A nova tarifa, que dobra o custo para empresas americanas que compram produtos brasileiros, representa uma mudança radical nas relações comerciais entre os dois países. Antes da medida, a maior parte desses produtos era taxada em cerca de 10%, dependendo do setor.

O que é essa tarifa e como funciona?

A tarifa anunciada por Trump não afeta compras feitas por consumidores brasileiros, nem produtos adquiridos por sites internacionais. Ela vale exclusivamente para produtos brasileiros exportados para os Estados Unidos, ou seja, aqueles enviados por empresas do Brasil para serem vendidos no mercado americano.

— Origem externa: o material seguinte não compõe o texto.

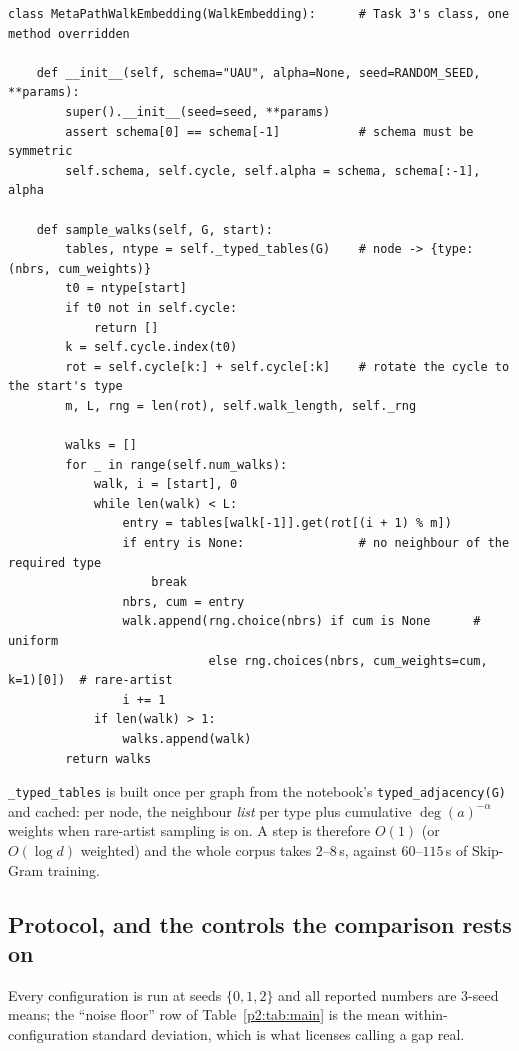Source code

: \begin{lstlisting}[style=p2code,caption={The meta-path sampler. Everything else --- training, link
predictor, country classifier --- is unchanged from Task 3.},captionpos=b,label=p2:lst:sampler]
class MetaPathWalkEmbedding(WalkEmbedding):      # Task 3's class, one method overridden

    def __init__(self, schema="UAU", alpha=None, seed=RANDOM_SEED, **params):
        super().__init__(seed=seed, **params)
        assert schema[0] == schema[-1]           # schema must be symmetric
        self.schema, self.cycle, self.alpha = schema, schema[:-1], alpha

    def sample_walks(self, G, start):
        tables, ntype = self._typed_tables(G)    # node -> {type: (nbrs, cum_weights)}
        t0 = ntype[start]
        if t0 not in self.cycle:
            return []
        k = self.cycle.index(t0)
        rot = self.cycle[k:] + self.cycle[:k]    # rotate the cycle to the start's type
        m, L, rng = len(rot), self.walk_length, self._rng

        walks = []
        for _ in range(self.num_walks):
            walk, i = [start], 0
            while len(walk) < L:
                entry = tables[walk[-1]].get(rot[(i + 1) % m])
                if entry is None:                # no neighbour of the required type
                    break
                nbrs, cum = entry
                walk.append(rng.choice(nbrs) if cum is None      # uniform
                            else rng.choices(nbrs, cum_weights=cum, k=1)[0])  # rare-artist
                i += 1
            if len(walk) > 1:
                walks.append(walk)
        return walks
\end{lstlisting}

\noindent
\texttt{\_typed\_tables} is built once per graph from the notebook's
\texttt{typed\_adjacency(G)} and cached: per node, the neighbour \emph{list} per type plus
cumulative $\deg(a)^{-\alpha}$ weights when rare-artist sampling is on.  A step is therefore
$O(1)$ (or $O(\log d)$ weighted) and the whole corpus takes $2$--$8\,$s, against $60$--$115\,$s
of Skip-Gram training.

\subsection{Protocol, and the controls the comparison rests on}
\label{p2:sec:protocol}

Every configuration is run at seeds $\{0,1,2\}$ and all reported numbers are $3$-seed
means; the ``noise floor'' row of Table~\ref{p2:tab:main} is the mean within-configuration
standard deviation, which is what licenses calling a gap real.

Isso significa que, se uma empresa brasileira exporta carne, café, suco ou qualquer outro item, ele chegará aos EUA com 50% de imposto adicional cobrado pelo governo americano.

Exemplo simples: 

Para entender como isso afeta na prática, veja o exemplo abaixo:

  • Imagine que você é um produtor de suco no Brasil e exporta seu produto aos EUA por R$100 por litro.

  • Antes da tarifa, o importador americano pagava esse valor e revendia com lucro no mercado local.

  • Com a nova medida, o governo dos EUA aplica 50% de tarifa. Ou seja, seu suco agora custa R$150 para o importador.

  • Esse aumento torna o produto muito mais caro nos EUA, podendo chegar ao consumidor final por R$180 ou mais.

  • Resultado: o importador pode desistir de comprar de você e buscar outro fornecedor — como México, Colômbia ou Argentina — que não sofre com essa tarifa.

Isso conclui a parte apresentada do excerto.